Veracruz: 500 años

(V. El paisaje local)

 

Rodolfo Chena Rivas

 

Dice Watsuji en la Antropología del Paisaje (2006), que la interacción del hombre con climas y territorios produce un paisaje física y culturalmente determinado. Por ejemplo, las sociedades agrarias viven, ineludiblemente, la necesidad de adaptarse al clima y a la fertilidad del suelo, que resultan factores determinantes en los procesos de acomodamiento y distribución espacial de los seres humanos y de sus actividades, motivando la formación de estructuras y patrones de organización colectiva que, por su propia dinámica, gestan avances artesanales o tecnológicos, mayor división del trabajo y creciente demografía. De este modo, la acción humana reconduce la naturaleza de las relaciones personales hacia formaciones sociales características de sociedades crecientemente variadas en el largo tiempo, recreando el paisaje previo en uno de mayor complejidad, que se refleja en instituciones políticas y sociales de nuevo cuño. El ser individual y el ser social son interdependientes del clima y el ambiente en que se desenvuelven y forman, así, un paisaje específico.

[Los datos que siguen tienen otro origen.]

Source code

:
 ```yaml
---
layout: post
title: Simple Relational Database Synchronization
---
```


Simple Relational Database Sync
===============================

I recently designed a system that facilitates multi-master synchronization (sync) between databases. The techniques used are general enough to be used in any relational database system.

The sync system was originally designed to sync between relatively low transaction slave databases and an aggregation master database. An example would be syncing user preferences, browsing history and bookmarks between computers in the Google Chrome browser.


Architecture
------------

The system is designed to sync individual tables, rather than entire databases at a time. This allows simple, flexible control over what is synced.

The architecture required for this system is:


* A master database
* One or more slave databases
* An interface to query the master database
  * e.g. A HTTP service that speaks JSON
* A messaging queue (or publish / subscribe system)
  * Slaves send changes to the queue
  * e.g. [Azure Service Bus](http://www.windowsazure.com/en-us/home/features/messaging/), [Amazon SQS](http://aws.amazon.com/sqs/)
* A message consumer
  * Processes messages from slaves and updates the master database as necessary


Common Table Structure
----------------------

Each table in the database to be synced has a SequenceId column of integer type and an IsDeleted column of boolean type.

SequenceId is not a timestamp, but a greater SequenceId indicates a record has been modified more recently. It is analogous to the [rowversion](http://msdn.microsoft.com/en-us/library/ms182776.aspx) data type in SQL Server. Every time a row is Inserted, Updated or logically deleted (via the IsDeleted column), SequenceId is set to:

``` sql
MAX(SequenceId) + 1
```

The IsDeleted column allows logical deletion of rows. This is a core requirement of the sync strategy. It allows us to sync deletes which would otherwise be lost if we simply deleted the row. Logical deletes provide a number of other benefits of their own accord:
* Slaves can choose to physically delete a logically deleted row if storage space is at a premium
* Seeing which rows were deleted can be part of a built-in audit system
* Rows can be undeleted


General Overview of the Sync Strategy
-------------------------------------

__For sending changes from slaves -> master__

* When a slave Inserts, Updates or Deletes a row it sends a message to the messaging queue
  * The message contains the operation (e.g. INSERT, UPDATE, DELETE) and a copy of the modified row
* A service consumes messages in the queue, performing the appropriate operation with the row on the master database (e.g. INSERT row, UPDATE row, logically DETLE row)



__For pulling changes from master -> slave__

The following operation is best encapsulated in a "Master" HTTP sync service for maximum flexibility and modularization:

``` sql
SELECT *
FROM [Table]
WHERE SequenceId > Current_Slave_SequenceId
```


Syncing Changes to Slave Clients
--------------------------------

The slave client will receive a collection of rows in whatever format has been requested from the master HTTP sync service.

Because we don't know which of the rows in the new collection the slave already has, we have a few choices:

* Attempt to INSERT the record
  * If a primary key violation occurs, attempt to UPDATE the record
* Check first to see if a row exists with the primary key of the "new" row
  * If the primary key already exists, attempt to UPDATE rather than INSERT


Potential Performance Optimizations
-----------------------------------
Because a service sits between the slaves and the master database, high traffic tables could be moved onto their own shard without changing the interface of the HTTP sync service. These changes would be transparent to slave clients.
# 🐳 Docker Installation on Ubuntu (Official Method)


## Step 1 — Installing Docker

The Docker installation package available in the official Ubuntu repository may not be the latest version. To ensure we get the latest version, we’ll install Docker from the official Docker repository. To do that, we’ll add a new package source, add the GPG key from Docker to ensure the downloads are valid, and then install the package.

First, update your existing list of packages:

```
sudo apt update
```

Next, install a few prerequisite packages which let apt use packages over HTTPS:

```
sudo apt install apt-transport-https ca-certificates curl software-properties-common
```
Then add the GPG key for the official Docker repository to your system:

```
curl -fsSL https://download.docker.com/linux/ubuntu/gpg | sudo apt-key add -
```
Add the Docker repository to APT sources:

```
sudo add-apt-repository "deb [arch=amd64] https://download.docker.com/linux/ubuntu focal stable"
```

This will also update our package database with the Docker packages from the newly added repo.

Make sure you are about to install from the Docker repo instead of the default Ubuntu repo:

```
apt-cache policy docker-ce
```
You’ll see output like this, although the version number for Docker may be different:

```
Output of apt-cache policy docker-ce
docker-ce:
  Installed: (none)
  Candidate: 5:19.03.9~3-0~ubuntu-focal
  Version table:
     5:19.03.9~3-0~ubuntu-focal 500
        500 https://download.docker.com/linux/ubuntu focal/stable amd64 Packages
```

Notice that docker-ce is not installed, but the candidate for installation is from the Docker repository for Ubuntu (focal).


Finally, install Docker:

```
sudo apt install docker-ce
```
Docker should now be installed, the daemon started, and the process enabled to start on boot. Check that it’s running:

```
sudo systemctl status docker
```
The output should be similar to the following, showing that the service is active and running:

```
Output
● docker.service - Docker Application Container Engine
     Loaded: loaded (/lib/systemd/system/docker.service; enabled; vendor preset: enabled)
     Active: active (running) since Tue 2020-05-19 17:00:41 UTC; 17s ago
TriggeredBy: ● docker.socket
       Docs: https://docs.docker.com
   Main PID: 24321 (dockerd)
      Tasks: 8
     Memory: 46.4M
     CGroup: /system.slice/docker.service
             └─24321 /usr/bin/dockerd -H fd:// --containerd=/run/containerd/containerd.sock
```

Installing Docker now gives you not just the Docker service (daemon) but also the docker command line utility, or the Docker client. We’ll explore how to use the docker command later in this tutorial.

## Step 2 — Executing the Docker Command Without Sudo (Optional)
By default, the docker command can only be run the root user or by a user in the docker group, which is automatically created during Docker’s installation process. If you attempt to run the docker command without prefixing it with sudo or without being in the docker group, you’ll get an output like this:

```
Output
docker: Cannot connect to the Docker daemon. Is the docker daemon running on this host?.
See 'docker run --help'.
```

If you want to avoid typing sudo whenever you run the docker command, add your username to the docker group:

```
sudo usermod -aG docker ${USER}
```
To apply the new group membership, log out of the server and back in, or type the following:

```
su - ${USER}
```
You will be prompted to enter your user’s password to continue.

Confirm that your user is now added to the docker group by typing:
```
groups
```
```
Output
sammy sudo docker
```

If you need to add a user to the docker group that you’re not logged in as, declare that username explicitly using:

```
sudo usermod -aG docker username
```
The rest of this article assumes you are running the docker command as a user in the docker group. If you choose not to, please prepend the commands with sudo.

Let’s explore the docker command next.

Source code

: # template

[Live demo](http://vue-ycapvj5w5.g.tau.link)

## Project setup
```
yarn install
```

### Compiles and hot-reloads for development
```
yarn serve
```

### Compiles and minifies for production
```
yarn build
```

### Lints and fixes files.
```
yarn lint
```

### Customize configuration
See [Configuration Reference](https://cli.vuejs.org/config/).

El Veracruz prehispánico, el Veracruz colonial, el Veracruz posterior y el de nuestros días -y también el que venga en el futuro- el Veracruz mesoamericano, en suma, es y representa un paisaje singular, propio y muy nuestro. En este sentido, Carmen Blázquez, en su Breve historia de Veracruz (2000), nos dice que: “Tanto su geografía como su historia han dado un carácter especial y propio a Veracruz y a los veracruzanos. Una faja de tierra larga y angosta de contornos irregulares, bordeada por montañas y mar, expresa y explica la riqueza de su diversidad: grandes sierras, elevados volcanes, barrancas profundas, cerros que se levantan airosos sobre pequeñas planicies elevadas, cañadas por donde corren los ríos, estrechos valles y extensas llanuras, regiones sembradas de lagunas y el borde casi uniforme del litoral con las aguas azuladas del Golfo de México. Variedad y contraste en relieve, vegetación y clima, y también en lo referente a habitantes, desarrollo, cultura, pensamiento y trabajo…este paisaje natural diverso se relaciona con tiempos remotos, con el pasado ancestral cuyo brazo toca nuestro presente para hacernos comprender lo que fuimos y lo que somos: puerta de entrada para la colonización española, sitio del primer ayuntamiento novohispano, camino y paso obligado de viajeros e ideas que van, en ida y vuelta, de la costa al centro de México…

Nos preguntábamos en la entrega anterior sobre qué pueblos vivieron en el actual suelo veracruzano y por quiénes fueron sustituidos sucesivamente. Éstas son preguntas de Historia, pero también de Antropología y Etnología por lo menos, porque la opinión de la Arqueología subyace y está presente siempre. Las respuestas han sido diversas, con tonos de consenso por un lado y de diferencia por otro; empero, orientadas por el propósito de desentrañar nuestra identidad originaria, la del mestizaje y la de las formas de expresión de ambas calidades, en el contexto de lo que hoy conocemos como nuestra vida nacional. No hay resultados o conclusiones definitivas, porque todo es prematuro y siempre está en construcción en el horizonte de las historias regionales, sin que haya verdades contundentes, aunque ya hace algún rato que hemos logrado construir nombres e identidades: olmecas, huastecos, totonacas, popolocas, toltecas, chichimecas, nonoalcas…Seguiremos.